2. Depuis 2002, les partenaires ont réalisé des progrès et poursuivent leurs efforts dans tous les domaines considérés comme des priorités par les dirigeants à Kananaskis, y compris : « la destruction des armes chimiques » ; « le démantèlement des sous-marins nucléaires mis hors service » ; « l’élimination des matières fissiles » ; « le réemploi des anciens chercheurs du secteur de l’armement ». Conformément aux principes adoptés à Kananaskis, il est également convenu de déployer des efforts dans d’autres domaines, y compris la protection physique des matières nucléaires et radiologiques, la lutte contre le trafic illicite, l’amélioration des contrôles à l’exportation et la sécurité biologique.

3. Malgré les progrès réalisés jusqu’ici, les efforts doivent se poursuivre afin de terminer des projets dans les domaines prioritaires russes, à savoir la destruction des armes chimiques et le démantèlement des sous-marins nucléaires, avant la fin du mandat actuel du Partenariat, en 2012. Nous réaffirmons notre détermination à terminer des projets prioritaires entrepris en Russie et en Ukraine.

4. Conformément à la décision prise par les dirigeants du G-8 en 2008, au cours du Sommet de Toyako, nous réaffirmons la nécessité que les programmes exécutés au titre du Partenariat mondial s’attaquent à la prolifération des armes de destruction massive (ADM), au terrorisme ainsi qu’aux enjeux connexes à l’échelle planétaire.

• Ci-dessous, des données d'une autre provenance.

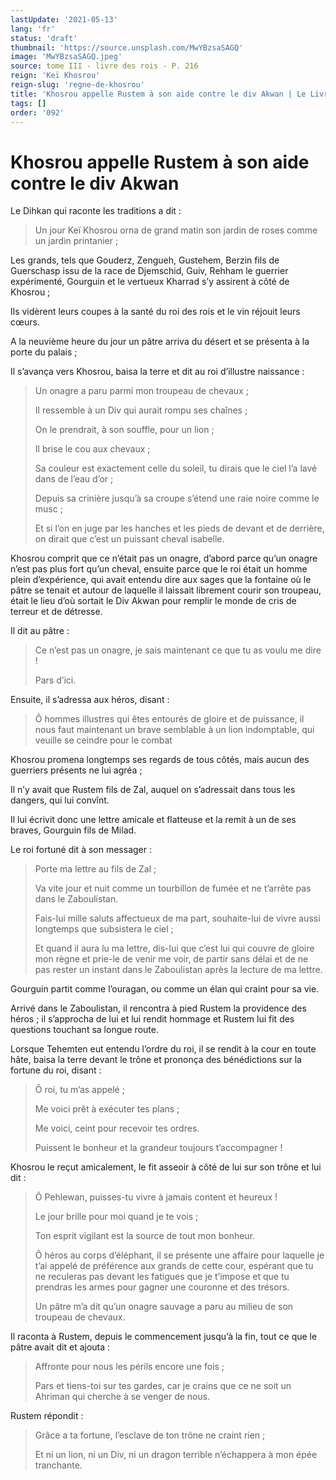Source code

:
 ```yaml
---
lastUpdate: '2021-05-13'
lang: 'fr'
status: 'draft'
thumbnail: 'https://source.unsplash.com/MwYBzsaSAGQ'
image: 'MwYBzsaSAGQ.jpeg'
source: tome III - livre des rois - P. 216
reign: 'Keï Khosrou'
reign-slug: 'regne-de-khosrou'
title: 'Khosrou appelle Rustem à son aide contre le div Akwan | Le Livre des Rois | Shâhnâmeh'
tags: []
order: '092'
---
```


<!-- LTeX: language=fr -->

# Khosrou appelle Rustem à son aide contre le div Akwan

Le Dihkan qui raconte les traditions a dit :

> Un jour Keï Khosrou orna de grand matin son jardin de roses comme un jardin printanier ;

Les grands, tels que Gouderz, Zengueh, Gustehem, Berzin fils de Guerschasp issu de la race de Djemschid, Guiv, Rehham le guerrier expérimenté, Gourguin et le vertueux Kharrad s’y assirent à côté de Khosrou ;

Ils vidèrent leurs coupes à la santé du roi des rois et le vin réjouit leurs cœurs.

A la neuvième heure du jour un pâtre arriva du désert et se présenta à la porte du palais ;

Il s’avança vers Khosrou, baisa la terre et dit au roi d’illustre naissance :

> Un onagre a paru parmi mon troupeau de chevaux ;
>
> Il ressemble à un Div qui aurait rompu ses chaînes ;
>
> On le prendrait, à son souffle, pour un lion ;
>
> Il brise le cou aux chevaux ;
>
> Sa couleur est exactement celle du soleil, tu dirais que le ciel l’a lavé dans de l’eau d’or ;
>
> Depuis sa crinière jusqu’à sa croupe s’étend une raie noire comme le musc ;
>
> Et si l’on en juge par les hanches et les pieds de devant et de derrière, on dirait que c’est un puissant cheval isabelle.

Khosrou comprit que ce n’était pas un onagre, d’abord parce qu’un onagre n’est pas plus fort qu’un cheval, ensuite parce que le roi était un homme plein d’expérience, qui avait entendu dire aux sages que la fontaine où le pâtre se tenait et autour de laquelle il laissait librement courir son troupeau, était le lieu d’où sortait le Div Akwan pour remplir le monde de cris de terreur et de détresse.

Il dit au pâtre :

> Ce n’est pas un onagre, je sais maintenant ce que tu as voulu me dire !
>
> Pars d’ici.

Ensuite, il s’adressa aux héros, disant :

> Ô hommes illustres qui êtes entourés de gloire et de puissance, il nous faut maintenant un brave semblable à un lion indomptable, qui veuille se ceindre pour le combat

Khosrou promena longtemps ses regards de tous côtés, mais aucun des guerriers présents ne lui agréa ;

Il n’y avait que Rustem fils de Zal, auquel on s’adressait dans tous les dangers, qui lui convînt.

Il lui écrivit donc une lettre amicale et flatteuse et la remit à un de ses braves, Gourguin fils de Milad.

Le roi fortuné dit à son messager :

> Porte ma lettre au fils de Zal ;
>
> Va vite jour et nuit comme un tourbillon de fumée et ne t’arrête pas dans le Zaboulistan.
>
> Fais-lui mille saluts affectueux de ma part, souhaite-lui de vivre aussi longtemps que subsistera le ciel ;
>
> Et quand il aura lu ma lettre, dis-lui que c’est lui qui couvre de gloire mon règne et prie-le de venir me voir, de partir sans délai et de ne pas rester un instant dans le Zaboulistan après la lecture de ma lettre.

Gourguin partit comme l’ouragan, ou comme un élan qui craint pour sa vie.

Arrivé dans le Zaboulistan, il rencontra à pied Rustem la providence des héros ; il s’approcha de lui et lui rendit hommage et Rustem lui fit des questions touchant sa longue route.

Lorsque Tehemten eut entendu l’ordre du roi, il se rendit à la cour en toute hâte, baisa la terre devant le trône et prononça des bénédictions sur la fortune du roi, disant :

> Ô roi, tu m’as appelé ;
>
> Me voici prêt à exécuter tes plans ;
>
> Me voici, ceint pour recevoir tes ordres.
>
> Puissent le bonheur et la grandeur toujours t’accompagner !

Khosrou le reçut amicalement, le fit asseoir à côté de lui sur son trône et lui dit :

> Ô Pehlewan, puisses-tu vivre à jamais content et heureux !
>
> Le jour brille pour moi quand je te vois ;
>
> Ton esprit vigilant est la source de tout mon bonheur.
>
> Ô héros au corps d’éléphant, il se présente une affaire pour laquelle je t’ai appelé de préférence aux grands de cette cour, espérant que tu ne reculeras pas devant les fatigues que je t’impose et que tu prendras les armes pour gagner une couronne et des trésors.
>
> Un pâtre m’a dit qu’un onagre sauvage a paru au milieu de son troupeau de chevaux.

Il raconta à Rustem, depuis le commencement jusqu’à la fin, tout ce que le pâtre avait dit et ajouta :

> Affronte pour nous les périls encore une fois ;
>
> Pars et tiens-toi sur tes gardes, car je crains que ce ne soit un Ahriman qui cherche à se venger de nous.

Rustem répondit :

> Grâce a ta fortune, l’esclave de ton trône ne craint rien ;
>
> Et ni un lion, ni un Div, ni un dragon terrible n’échappera à mon épée tranchante.
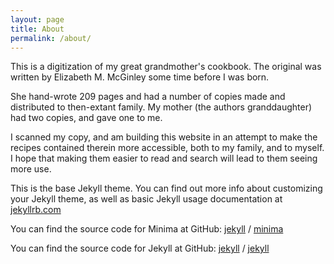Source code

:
 ```yaml
---
layout: page
title: About
permalink: /about/
---
```


This is a digitization of my great grandmother's cookbook.
The original was written by Elizabeth M. McGinley some time before
I was born.

She hand-wrote 209 pages and had a number of copies made
and distributed to then-extant family.  My mother (the authors granddaughter)
had two copies, and gave one to me.

I scanned my copy, and am building this
website in an attempt to make the recipes contained therein more accessible, 
both to my family, and to myself.  I hope that making them easier to read and
search will lead to them seeing more use.

This is the base Jekyll theme. You can find out more info about customizing your Jekyll theme, as well as basic Jekyll usage documentation at [jekyllrb.com](https://jekyllrb.com/)

You can find the source code for Minima at GitHub:
[jekyll][jekyll-organization] /
[minima](https://github.com/jekyll/minima)

You can find the source code for Jekyll at GitHub:
[jekyll][jekyll-organization] /
[jekyll](https://github.com/jekyll/jekyll)


[jekyll-organization]: https://github.com/jekyll
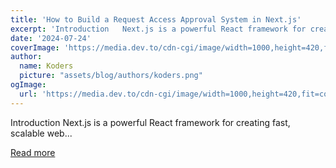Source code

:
 ```yaml
---
title: 'How to Build a Request Access Approval System in Next.js'
excerpt: 'Introduction   Next.js is a powerful React framework for creating fast, scalable web...'
date: '2024-07-24'
coverImage: 'https://media.dev.to/cdn-cgi/image/width=1000,height=420,fit=cover,gravity=auto,format=auto/https%3A%2F%2Fdev-to-uploads.s3.amazonaws.com%2Fuploads%2Farticles%2Focei3smbap1lkdfbsyu7.png'
author:
  name: Koders
  picture: "assets/blog/authors/koders.png"
ogImage:
  url: 'https://media.dev.to/cdn-cgi/image/width=1000,height=420,fit=cover,gravity=auto,format=auto/https%3A%2F%2Fdev-to-uploads.s3.amazonaws.com%2Fuploads%2Farticles%2Focei3smbap1lkdfbsyu7.png'
---
```


Introduction   Next.js is a powerful React framework for creating fast, scalable web...

[Read more](https://dev.to/arindam_1729/how-to-build-a-request-access-approval-system-using-nextjs-p3p)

Tout particulièrement, plusieurs partenaires mettent déjà à exécution, dans le cadre de leurs programmes nationaux, des projets relatifs à la sécurité nucléaire et radiologique, à la sécurité biologique ainsi qu’à la sensibilisation et à la mobilisation des chercheurs, et cela dans plusieurs régions du monde. Nous nous engageons à poursuivre l’élargissement géographique du Partenariat, dans le respect des principes et des lignes directrices adoptés à Kananaskis, pour remédier aux vulnérabilités internationales en ce qui concerne les ADM. De nouveaux membres qui souscrivent aux documents de Kananaskis pourront se joindre, au cas par cas, au Partenariat mondial élargi. S’agissant de la sécurité nucléaire en particulier, nous veillerons à concrétiser les engagements énoncés dans le Plan de travail du Sommet sur la sécurité nucléaire.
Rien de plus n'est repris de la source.